**RECORDED DATA**
* * *

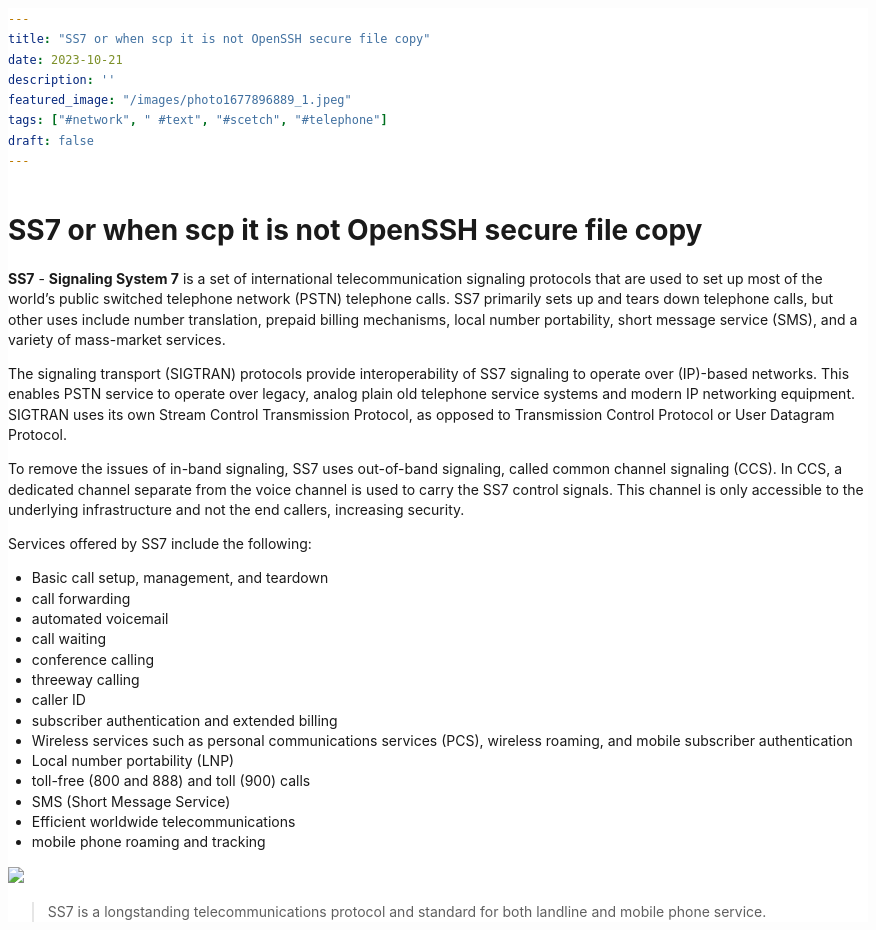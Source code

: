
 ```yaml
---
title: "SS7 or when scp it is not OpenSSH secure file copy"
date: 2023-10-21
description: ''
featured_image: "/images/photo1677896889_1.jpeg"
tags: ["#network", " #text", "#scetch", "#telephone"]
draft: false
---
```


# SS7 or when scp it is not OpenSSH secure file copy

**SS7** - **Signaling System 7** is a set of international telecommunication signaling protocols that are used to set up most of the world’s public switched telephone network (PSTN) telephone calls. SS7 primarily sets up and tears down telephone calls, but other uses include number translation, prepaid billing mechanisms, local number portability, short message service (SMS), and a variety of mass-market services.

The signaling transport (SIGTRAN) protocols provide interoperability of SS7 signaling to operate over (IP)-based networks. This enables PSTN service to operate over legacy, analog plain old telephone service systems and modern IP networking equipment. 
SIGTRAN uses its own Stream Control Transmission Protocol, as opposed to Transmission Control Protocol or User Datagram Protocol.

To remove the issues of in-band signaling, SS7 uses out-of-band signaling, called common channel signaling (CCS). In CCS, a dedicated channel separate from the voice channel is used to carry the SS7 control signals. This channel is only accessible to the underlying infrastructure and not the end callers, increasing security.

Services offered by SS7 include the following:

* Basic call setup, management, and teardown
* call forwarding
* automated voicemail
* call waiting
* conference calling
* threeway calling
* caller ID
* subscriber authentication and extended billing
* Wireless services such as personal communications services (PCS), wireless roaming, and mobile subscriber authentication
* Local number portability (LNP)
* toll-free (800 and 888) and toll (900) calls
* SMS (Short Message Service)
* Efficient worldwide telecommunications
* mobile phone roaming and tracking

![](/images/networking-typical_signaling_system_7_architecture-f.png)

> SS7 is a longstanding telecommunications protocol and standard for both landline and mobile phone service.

* * *

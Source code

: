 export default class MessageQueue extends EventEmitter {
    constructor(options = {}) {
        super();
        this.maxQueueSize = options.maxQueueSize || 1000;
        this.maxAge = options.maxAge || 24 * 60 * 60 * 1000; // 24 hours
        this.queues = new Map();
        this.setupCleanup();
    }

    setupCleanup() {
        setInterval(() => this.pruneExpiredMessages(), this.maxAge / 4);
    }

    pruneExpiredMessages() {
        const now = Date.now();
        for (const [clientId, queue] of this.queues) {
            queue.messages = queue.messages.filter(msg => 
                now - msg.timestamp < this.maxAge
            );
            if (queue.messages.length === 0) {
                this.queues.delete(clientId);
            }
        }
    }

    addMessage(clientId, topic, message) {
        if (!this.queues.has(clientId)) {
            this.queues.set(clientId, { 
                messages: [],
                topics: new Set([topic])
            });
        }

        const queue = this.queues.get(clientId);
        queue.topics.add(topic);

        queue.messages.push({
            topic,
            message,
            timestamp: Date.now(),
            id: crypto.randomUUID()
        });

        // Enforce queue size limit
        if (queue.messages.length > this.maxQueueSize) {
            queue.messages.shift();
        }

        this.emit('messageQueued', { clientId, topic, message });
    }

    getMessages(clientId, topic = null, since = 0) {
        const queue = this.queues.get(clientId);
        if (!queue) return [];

* * *

**TASK TO COMPLETE**
Based on the entries above, give the number of lines with the string "images" and no further text.

**ANSWER**
2